The biggest risk facing LBO portfolio companies and their creditors, argues S&P’s Donnelly, is that the less equity the buyout firms have at stake, the easier it is for them to walk away from a company when trouble hits. “The greater their remaining equity stake in the company, the greater interest they have in investing time, energy and money to turn it around rather than letting it collapse,” he says. “If they have no remaining investment to protect because they’ve pulled out all the equity they put in, well, there’s no investment to protect any more.”

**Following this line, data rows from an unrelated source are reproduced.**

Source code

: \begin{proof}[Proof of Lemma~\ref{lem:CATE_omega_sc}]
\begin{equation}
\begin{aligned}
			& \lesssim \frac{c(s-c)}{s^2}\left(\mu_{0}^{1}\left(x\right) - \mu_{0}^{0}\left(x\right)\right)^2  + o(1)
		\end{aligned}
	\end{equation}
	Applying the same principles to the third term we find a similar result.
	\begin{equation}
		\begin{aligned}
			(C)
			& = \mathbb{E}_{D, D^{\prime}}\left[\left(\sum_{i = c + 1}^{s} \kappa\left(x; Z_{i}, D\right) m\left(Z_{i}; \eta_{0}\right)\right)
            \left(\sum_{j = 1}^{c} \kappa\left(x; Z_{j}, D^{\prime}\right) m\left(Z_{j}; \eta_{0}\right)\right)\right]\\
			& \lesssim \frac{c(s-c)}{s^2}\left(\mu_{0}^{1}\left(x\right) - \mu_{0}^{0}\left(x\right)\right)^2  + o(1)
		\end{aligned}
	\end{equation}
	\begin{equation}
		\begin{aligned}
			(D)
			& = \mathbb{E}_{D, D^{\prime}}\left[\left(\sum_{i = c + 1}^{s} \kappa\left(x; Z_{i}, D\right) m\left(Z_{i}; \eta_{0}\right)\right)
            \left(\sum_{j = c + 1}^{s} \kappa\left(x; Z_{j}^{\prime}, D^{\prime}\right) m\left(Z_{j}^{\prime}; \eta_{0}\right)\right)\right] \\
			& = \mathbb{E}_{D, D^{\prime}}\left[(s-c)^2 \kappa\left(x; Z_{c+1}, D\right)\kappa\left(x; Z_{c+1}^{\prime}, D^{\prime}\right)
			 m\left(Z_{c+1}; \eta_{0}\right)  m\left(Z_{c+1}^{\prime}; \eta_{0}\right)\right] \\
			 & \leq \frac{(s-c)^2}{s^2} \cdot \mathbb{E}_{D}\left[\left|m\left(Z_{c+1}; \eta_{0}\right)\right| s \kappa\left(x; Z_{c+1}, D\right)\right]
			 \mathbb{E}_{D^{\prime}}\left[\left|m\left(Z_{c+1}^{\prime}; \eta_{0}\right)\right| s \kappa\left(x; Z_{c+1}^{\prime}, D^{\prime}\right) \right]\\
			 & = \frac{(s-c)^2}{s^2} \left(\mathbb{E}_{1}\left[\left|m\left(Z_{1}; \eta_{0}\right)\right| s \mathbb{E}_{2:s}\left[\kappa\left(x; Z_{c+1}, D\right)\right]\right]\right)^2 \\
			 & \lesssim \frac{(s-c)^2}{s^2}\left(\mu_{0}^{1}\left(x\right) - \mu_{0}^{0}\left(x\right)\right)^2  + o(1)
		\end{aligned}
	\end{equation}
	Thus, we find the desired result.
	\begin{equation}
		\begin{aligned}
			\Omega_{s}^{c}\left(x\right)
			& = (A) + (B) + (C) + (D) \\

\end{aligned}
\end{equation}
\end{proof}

LBO general partners pooh-pooh Donnelly’s concerns. They point out that if they get a reputation for overleveraging portfolio companies and then leaving them to their fate, they won’t be able to execute new deals. Indeed, even as investors like Resis balk at putting capital into dividend deals like Nalco’s, enough of his peers are willing to invest to keep the trend going, even if it slows down slightly while markets brace for higher interest rates. In that context the only thing that will stop the recap trend from being carried to excess is discipline on the part of the LBO firms, says Morgan Joseph’s Crooks. “You can’t keep on and on doing this with your portfolio company” without swapping short-term risk reduction for the LBO firm with an unacceptable risk to the portfolio company in the longer term. At some point, Crook argues, the market will shift to talking about the impact of all that new leverage on the portfolio companies.

“This is well within our comfort zone and the company’s comfort zone,” says one participant in the Nalco deal. “As long as we don’t jeopardize the overall health and welfare of the company by forcing it to cut back on capital spending to fund its debt, then it’s not a crisis. All we’re doing is redeploying capital efficiently -- we’re being smart capitalists.”